On its face, Ubisoft’s For Honor—a third-person melee battle game—has a very straightforward set of controls. One button for heavy attacks, one for light, and the control stick which determines what direction you’re attacking from and defending against.

Add in a few additional commands such as a shield-bash charge, a dodge, and the ability to cancel a large attack before committing, and it doesn’t appear that the complexity increases too much. As someone who’s most recent fighting game experience comes in the form of 1991’s Street Fighter 2, it was a lot to take in at once but I thought I could get the hang of it quickly.

A Twitch channel I can be regularly found watching often features For Honor and while I recognize that they’ve played the game for years and years, they made the gameplay and general strategy look smooth and straightforward. O’ was I caught unawares when I installed the game to join them.

There are the usual move combos which populate almost every action game—for example two light hits followed by a heavy would do bonus damage or stagger the enemy or the like—but I was certainly unprepared for the sheer number of micro-mechanics that are an essential part of battle success.

Hard feints, soft feints, counter-guard breaks, unblockable attacks, parrying, ripostes, throws, zone attacks, stamina recovery, minion management, environmental damage, and more mechanics all combined in a flurry of “welcome to the deep end.”

I recognized very quickly that I am not good at For Honor. Maybe because I was playing against (much) higher-ranked foes by being in a party with the streamers, maybe because the weight of all the information being crammed into my head was too much all at once, but I spent most of the matches flailing around trying to minimize the detriment I was causing my own team.

At game installation, I had 3 heroes available to rank up, customize, and play around with, and three others that I could use in matches, without any other benefits.
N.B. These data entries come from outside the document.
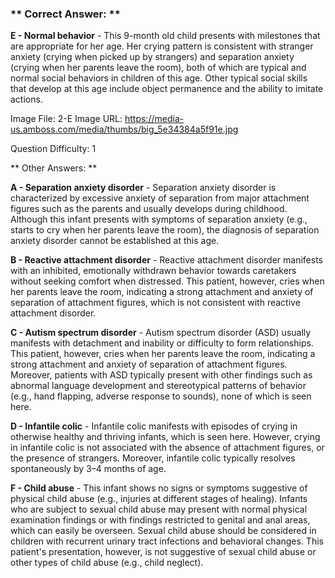 ### ** Correct Answer: **

**E - Normal behavior** - This 9-month old child presents with milestones that are appropriate for her age. Her crying pattern is consistent with stranger anxiety (crying when picked up by strangers) and separation anxiety (crying when her parents leave the room), both of which are typical and normal social behaviors in children of this age. Other typical social skills that develop at this age include object permanence and the ability to imitate actions.

Image File: 2-E
Image URL: https://media-us.amboss.com/media/thumbs/big_5e34384a5f91e.jpg

Question Difficulty: 1

** Other Answers: **

**A - Separation anxiety disorder** - Separation anxiety disorder is characterized by excessive anxiety of separation from major attachment figures such as the parents and usually develops during childhood. Although this infant presents with symptoms of separation anxiety (e.g., starts to cry when her parents leave the room), the diagnosis of separation anxiety disorder cannot be established at this age.

**B - Reactive attachment disorder** - Reactive attachment disorder manifests with an inhibited, emotionally withdrawn behavior towards caretakers without seeking comfort when distressed. This patient, however, cries when her parents leave the room, indicating a strong attachment and anxiety of separation of attachment figures, which is not consistent with reactive attachment disorder.

**C - Autism spectrum disorder** - Autism spectrum disorder (ASD) usually manifests with detachment and inability or difficulty to form relationships. This patient, however, cries when her parents leave the room, indicating a strong attachment and anxiety of separation of attachment figures. Moreover, patients with ASD typically present with other findings such as abnormal language development and stereotypical patterns of behavior (e.g., hand flapping, adverse response to sounds), none of which is seen here.

**D - Infantile colic** - Infantile colic manifests with episodes of crying in otherwise healthy and thriving infants, which is seen here. However, crying in infantile colic is not associated with the absence of attachment figures, or the presence of strangers. Moreover, infantile colic typically resolves spontaneously by 3–4 months of age.

**F - Child abuse** - This infant shows no signs or symptoms suggestive of physical child abuse (e.g., injuries at different stages of healing). Infants who are subject to sexual child abuse may present with normal physical examination findings or with findings restricted to genital and anal areas, which can easily be overseen. Sexual child abuse should be considered in children with recurrent urinary tract infections and behavioral changes. This patient's presentation, however, is not suggestive of sexual child abuse or other types of child abuse (e.g., child neglect).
After a full afternoon of playing I had amassed roughly 1200 steel—the game’s currency.

To fully add a single character to my roster it would take at least 23,000 steel, and there are in the neighborhood of 20 different characters. For a one-time purchase of 25,000 steel I can soft-unlock 6 more characters, but again it would take another 48,000 steel to fully recruit those same characters such that I could upgrade and customize them.

Doing some napkin math, I estimate it will take me about seventeen lifetimes before I earn enough steel to purchase even one category of characters—I seem drawn to assassins—let alone the whole lot.

As my time available for online and offline gaming dwindles with age, I find it important to concentrate and focus my time on games that pique my interest, provide a feeling of satisfaction, and ideally I’m not total garbage at.

Will For Honor stay on my playlist? I think it may, if for no other reason than I enjoy playing with the streamers, but I don’t think it’ll be a game I can truly invest the time it deserves to get my abilities up to par.